Ajan’da McCarthy’nin canlandırdığı Susan Cooper, Bond stili yakışıklı süper ajan Bradley Fine’a (Jude Law) kameralı kontakt lensler aracılığıyla yardım eden bir ofis ajanıdır. Bu karakteri bir bakıma Jack Bauer’in Chloe’sinin daha geniş bir espri anlayışına sahip bir versiyonu olarak düşünebiliriz. Fine, acımasız terörist Rayna (Rose Byrne) tarafından öldürülünce ve bütün gizli ajanların kimliği ortaya çıkınca CIA, deneyimsiz Cooper’ı aktif göreve atamak zorunda kalır.

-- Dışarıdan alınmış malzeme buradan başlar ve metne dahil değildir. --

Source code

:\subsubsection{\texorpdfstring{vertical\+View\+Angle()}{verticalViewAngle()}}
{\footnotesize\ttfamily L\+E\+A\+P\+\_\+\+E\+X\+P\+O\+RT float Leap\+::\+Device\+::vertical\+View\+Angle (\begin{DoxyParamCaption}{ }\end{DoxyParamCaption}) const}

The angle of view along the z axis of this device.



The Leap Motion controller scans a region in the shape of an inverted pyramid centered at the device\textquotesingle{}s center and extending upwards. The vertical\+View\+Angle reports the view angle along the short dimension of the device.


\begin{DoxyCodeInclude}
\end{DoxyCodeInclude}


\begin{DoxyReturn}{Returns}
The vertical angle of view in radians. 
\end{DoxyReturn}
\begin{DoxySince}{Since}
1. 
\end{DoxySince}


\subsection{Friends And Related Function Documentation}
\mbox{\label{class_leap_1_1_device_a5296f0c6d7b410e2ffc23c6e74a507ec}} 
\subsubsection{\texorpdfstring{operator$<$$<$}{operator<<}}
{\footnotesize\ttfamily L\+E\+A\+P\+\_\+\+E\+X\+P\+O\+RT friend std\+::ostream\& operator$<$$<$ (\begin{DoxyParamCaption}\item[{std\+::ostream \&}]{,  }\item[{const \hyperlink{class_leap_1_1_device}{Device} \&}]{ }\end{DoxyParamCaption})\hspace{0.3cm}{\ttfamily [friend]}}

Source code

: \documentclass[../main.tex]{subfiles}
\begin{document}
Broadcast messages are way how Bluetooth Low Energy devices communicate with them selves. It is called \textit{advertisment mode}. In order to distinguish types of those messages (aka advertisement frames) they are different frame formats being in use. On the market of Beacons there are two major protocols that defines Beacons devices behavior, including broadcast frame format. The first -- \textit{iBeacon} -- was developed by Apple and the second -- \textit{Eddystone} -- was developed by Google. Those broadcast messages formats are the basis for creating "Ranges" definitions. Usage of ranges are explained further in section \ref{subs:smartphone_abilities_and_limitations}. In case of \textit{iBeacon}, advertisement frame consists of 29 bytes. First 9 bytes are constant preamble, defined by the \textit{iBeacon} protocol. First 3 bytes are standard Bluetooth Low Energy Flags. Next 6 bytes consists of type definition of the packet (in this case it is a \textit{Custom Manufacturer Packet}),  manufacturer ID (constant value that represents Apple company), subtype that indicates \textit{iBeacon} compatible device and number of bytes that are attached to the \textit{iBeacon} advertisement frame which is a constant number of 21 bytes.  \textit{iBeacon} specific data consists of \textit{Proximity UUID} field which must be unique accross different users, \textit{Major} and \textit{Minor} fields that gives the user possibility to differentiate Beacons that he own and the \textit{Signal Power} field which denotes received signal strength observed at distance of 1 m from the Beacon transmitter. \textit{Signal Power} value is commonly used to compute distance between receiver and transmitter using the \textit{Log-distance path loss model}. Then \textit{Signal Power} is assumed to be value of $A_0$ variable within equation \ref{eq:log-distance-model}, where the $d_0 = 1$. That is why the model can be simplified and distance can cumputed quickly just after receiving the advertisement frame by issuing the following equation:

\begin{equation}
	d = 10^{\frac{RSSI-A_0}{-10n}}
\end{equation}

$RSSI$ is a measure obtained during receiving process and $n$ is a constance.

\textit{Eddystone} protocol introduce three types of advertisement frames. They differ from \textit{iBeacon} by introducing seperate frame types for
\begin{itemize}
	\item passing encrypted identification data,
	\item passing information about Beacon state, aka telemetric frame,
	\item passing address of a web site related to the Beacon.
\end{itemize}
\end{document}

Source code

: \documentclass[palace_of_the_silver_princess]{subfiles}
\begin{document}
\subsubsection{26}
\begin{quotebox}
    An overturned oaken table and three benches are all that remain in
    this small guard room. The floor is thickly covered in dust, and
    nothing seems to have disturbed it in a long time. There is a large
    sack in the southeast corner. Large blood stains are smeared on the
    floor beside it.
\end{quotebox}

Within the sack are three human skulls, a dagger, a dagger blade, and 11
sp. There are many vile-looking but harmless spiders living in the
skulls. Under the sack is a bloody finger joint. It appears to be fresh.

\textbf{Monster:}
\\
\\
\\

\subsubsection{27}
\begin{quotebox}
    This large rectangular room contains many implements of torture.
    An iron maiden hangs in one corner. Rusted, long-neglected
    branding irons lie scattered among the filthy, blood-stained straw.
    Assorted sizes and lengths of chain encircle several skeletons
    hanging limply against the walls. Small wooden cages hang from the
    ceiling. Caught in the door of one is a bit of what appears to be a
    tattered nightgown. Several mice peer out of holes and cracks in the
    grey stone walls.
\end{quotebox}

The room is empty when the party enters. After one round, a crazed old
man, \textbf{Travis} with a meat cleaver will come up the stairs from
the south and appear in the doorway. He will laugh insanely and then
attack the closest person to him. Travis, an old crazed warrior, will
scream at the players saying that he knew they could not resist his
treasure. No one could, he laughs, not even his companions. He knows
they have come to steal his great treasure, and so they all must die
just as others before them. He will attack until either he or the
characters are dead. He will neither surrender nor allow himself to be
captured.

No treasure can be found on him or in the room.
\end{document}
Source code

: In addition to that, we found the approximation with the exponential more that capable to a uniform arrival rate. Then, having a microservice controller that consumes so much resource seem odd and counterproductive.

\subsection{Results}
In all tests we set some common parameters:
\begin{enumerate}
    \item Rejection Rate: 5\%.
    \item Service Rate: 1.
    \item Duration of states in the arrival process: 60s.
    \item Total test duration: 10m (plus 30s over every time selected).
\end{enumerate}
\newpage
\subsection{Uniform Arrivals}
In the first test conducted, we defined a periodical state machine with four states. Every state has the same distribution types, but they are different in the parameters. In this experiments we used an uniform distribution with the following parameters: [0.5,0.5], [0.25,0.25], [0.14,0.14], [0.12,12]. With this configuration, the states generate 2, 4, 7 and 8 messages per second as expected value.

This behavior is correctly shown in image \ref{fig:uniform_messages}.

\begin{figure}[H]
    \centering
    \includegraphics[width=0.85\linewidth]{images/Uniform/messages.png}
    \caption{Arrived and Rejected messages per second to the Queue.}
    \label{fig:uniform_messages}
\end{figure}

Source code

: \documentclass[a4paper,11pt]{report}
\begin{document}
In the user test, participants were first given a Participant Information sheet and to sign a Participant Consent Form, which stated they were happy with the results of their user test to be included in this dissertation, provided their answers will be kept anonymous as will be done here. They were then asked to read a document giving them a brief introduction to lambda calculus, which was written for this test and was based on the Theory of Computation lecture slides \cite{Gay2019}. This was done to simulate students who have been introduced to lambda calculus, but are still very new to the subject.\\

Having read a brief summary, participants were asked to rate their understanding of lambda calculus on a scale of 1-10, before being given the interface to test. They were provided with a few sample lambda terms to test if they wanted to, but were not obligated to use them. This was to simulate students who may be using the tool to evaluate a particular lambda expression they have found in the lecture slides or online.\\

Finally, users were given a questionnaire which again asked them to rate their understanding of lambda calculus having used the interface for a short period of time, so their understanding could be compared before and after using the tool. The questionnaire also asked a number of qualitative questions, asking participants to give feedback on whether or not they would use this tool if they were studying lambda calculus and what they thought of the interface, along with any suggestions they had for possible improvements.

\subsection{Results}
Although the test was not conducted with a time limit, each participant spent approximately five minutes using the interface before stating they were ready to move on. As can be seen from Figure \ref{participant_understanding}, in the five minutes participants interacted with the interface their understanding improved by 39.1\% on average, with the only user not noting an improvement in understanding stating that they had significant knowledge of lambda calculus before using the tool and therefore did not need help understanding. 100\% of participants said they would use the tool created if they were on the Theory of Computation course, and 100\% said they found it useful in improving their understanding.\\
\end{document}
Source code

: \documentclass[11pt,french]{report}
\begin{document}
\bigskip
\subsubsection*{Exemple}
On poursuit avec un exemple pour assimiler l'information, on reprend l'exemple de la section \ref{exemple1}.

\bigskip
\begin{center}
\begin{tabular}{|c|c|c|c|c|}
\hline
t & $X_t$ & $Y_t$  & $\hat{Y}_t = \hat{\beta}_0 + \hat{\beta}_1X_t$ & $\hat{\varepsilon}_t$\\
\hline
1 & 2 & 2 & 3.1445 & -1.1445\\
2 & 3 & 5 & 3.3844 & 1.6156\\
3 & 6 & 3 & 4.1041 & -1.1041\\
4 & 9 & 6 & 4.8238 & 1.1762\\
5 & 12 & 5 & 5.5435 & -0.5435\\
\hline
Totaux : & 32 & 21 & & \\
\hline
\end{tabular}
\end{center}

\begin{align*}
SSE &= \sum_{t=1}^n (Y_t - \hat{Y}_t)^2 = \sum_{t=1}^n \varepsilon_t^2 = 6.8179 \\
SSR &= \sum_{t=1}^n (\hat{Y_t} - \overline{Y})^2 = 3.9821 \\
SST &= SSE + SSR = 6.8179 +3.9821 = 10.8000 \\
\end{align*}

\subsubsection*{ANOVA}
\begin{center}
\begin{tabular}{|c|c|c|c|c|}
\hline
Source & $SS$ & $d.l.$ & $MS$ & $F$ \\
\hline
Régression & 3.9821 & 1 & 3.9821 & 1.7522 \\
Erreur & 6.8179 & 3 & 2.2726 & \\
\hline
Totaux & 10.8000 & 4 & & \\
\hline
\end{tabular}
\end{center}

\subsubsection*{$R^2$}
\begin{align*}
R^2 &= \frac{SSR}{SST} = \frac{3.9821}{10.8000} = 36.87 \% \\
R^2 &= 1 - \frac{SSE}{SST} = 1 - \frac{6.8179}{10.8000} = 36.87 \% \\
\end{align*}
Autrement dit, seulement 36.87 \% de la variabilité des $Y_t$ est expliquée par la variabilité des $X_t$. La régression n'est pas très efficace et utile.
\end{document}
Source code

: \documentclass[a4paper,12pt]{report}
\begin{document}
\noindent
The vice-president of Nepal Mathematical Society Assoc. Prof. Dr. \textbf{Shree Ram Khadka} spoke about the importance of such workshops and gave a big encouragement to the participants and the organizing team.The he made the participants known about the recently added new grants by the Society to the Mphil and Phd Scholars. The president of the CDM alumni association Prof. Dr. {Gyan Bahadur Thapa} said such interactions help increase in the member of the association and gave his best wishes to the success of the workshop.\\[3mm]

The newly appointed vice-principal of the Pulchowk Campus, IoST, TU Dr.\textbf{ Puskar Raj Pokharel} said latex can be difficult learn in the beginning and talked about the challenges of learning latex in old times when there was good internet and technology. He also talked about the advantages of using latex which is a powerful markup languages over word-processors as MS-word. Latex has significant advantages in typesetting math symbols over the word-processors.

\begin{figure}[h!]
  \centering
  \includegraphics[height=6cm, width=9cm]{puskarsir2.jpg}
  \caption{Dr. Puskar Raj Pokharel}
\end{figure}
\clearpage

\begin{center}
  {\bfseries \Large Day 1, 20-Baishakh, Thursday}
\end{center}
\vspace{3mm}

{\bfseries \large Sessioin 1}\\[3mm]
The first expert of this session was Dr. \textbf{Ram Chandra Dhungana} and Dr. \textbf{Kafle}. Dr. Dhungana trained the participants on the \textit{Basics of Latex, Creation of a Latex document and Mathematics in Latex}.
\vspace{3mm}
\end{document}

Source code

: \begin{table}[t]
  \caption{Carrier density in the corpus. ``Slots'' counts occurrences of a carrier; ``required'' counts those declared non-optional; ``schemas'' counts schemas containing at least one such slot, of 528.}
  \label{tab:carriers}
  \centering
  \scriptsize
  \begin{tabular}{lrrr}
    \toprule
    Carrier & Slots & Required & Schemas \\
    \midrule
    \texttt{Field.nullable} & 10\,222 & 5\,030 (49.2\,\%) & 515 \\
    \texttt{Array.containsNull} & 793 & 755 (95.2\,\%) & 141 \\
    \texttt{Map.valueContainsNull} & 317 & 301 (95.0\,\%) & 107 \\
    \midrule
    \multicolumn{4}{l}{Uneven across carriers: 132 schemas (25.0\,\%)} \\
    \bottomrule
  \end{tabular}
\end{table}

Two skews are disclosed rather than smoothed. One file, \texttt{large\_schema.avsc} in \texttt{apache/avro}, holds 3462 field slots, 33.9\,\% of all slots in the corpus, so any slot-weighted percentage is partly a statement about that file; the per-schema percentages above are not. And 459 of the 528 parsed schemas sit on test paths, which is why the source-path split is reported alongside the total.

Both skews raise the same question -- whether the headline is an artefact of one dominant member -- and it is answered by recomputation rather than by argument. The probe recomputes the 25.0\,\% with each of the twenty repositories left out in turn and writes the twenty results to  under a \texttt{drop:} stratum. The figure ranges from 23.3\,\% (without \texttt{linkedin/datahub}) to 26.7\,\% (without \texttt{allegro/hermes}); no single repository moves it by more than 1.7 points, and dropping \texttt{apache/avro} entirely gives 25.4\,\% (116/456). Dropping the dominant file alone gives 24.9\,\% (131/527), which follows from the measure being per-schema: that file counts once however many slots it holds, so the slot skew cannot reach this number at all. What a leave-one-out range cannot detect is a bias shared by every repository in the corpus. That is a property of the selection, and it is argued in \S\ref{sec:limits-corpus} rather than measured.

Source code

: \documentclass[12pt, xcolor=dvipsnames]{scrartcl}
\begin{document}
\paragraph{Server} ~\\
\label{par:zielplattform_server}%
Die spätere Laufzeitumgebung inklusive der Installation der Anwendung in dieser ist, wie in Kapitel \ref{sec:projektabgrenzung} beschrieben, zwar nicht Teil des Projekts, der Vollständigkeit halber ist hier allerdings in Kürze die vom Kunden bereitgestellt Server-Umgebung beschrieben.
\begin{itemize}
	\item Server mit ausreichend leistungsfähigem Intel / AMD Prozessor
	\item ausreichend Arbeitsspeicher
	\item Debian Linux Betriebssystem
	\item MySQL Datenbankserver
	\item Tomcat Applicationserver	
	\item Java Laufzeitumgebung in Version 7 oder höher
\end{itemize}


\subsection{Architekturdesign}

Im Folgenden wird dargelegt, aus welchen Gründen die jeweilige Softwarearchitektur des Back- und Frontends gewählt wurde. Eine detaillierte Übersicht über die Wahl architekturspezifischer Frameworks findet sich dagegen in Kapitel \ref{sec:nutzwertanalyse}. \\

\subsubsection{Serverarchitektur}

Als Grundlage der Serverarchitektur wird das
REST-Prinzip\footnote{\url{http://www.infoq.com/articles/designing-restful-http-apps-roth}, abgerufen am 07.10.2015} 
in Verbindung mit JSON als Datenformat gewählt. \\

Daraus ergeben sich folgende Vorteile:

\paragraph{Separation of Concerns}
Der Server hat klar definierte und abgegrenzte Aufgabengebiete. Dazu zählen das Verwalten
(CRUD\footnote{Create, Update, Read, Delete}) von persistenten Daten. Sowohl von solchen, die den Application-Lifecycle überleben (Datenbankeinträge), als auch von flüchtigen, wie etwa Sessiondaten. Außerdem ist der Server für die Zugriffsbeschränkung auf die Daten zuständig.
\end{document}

Cooper ilk başta sadece bilgi toplama görevine sahiptir ama şans eseri tehlikeyle karşı karşıya gelince kötü adamlara karşı savaşmaktan başka çaresi kalmaz.
Komik replikleri okuma zamanlaması mükemmel olan bir komedyen olduğunu bir kere daha gösteren McCarthy, aynı zamanda her an göz korkutucu, sempatik, seksi vs... olabileceğini kanıtlayan becerilikliği tekrar gösteriyor. Ayrıca McCarthy kadar ustaca hakaret atmayı bilen başka bir modern komedyen aklıma gelmiyor. Neighbors’daki karakterinin de dalga geçtiği gibi her komedide çılgın erkek karakterin makul eşini canlandıran Rose Byrne, seksi zengin züppe terörist rolü ile değişik bir yaklaşım deniyor ve bu rolle bayağı eğleniyor. İngiliz komedyen Miranda Hart, şiddeti biraz fazla seven sekreter tiplemesi ile zevkli bir karakter yaratıyor. Cooper’la yatağa girmeyi kafaya koymuş, aşırı çapkın İtalyan özel ajanı canlandıran Peter Serafinowicz ise filmin en komik anlarını yaratıyor.
Fakat yan karakterler arasında en çok güldüreni Cooper bir ordu dolusu teröristi alaşağı ettikten sonra bile onun yeteneklerine inanmayı reddeden, Jason Statham’ın canlandırdığı ajan Rick Ford. Statham, yıllardır inşa ettiği karizma aksiyon tiplemesi ile dalga geçiyor resmen.
Sonuçta Ajan, hem gayet başarılı bir casus aksiyonunu, hem de Feig’in ustası olduğu komedi stilini bir araya getiren muazzam bir eğlencelik.